Like Martha, I agree with your distaste for that kind of split. Have you read James Rachels on Darwin and that issue?
I've a question maybe you can answer: how much does that split -going back to Plato- appear in current U.S. law?
Thanks for dialoguing.
Jeremy
P.S. On a side note, I have always found Francis of Assisi an interesting exception to the Catholic tradition you took issue with. I don't know if you have read his few writings or read the Fioretti, but he seems to have a view that is close to the Islamic one: that all creatures, being creatures of God, deserve reverence.
Posted by: Jeremy Bendik-Keymer | November 17, 2008 at 09:45 AM
I do not take the distinction between animal and rational to be the operative one. I think animals are rational and do think, as some current research I mentioned points out. The distinction, I believe, relates more to myth creating capabilities, language and the preservation of history. “Other animals” don’t appear to do these things as well as we do (probably because they don’t have the printing press as yet). However, in other regards their levels of consciousness can match or exceed our own, especially for all we know. Our arrogance and preconceptions, until recently, have interfered with our capacity for inquiry in these regards.
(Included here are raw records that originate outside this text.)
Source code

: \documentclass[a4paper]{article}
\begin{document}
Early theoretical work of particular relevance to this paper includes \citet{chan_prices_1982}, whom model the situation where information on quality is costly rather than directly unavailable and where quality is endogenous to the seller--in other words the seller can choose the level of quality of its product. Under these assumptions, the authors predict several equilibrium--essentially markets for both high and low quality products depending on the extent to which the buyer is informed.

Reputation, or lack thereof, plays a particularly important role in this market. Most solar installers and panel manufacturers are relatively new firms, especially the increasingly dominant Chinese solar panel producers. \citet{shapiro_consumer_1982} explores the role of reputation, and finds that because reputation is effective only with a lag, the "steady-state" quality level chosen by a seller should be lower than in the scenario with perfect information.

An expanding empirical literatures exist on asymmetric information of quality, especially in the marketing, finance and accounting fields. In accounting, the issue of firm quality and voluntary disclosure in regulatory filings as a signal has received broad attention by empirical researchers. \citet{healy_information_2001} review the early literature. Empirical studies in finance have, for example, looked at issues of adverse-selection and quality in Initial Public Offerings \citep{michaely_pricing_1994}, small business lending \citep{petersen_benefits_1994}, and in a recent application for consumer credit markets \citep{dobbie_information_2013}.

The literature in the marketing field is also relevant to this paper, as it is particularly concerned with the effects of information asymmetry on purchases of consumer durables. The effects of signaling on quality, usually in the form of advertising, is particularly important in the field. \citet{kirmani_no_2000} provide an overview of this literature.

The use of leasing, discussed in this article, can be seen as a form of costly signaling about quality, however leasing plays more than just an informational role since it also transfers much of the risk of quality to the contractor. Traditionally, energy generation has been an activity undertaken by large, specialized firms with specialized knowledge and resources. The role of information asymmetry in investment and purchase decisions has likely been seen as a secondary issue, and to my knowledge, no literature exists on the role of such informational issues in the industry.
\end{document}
Legally, other animals have gotten short shrift . . . from us anyway. The law usually denies them standing to assert claims, as being non-entities, chattel or private property instead. This may not be unreasonable as their capacity for communication with counsel is limited. Also, their acts are often subject to extra-judicial summary judgments. "Other animals" tend to chew their way through disputes. Other laws, however, often criminal laws, do protect them from abuse, variously defined, and over-hunting so they are not wholly without legal consideration. The new Ecuadorian Constitution raises animals´ interests and protections to wholly new heights, going so far as to give them actual rights. Experience under this new Constitution is limited as yet, however, especially inasmuch as the Ecuadorian Supreme Court recently resigned en mass.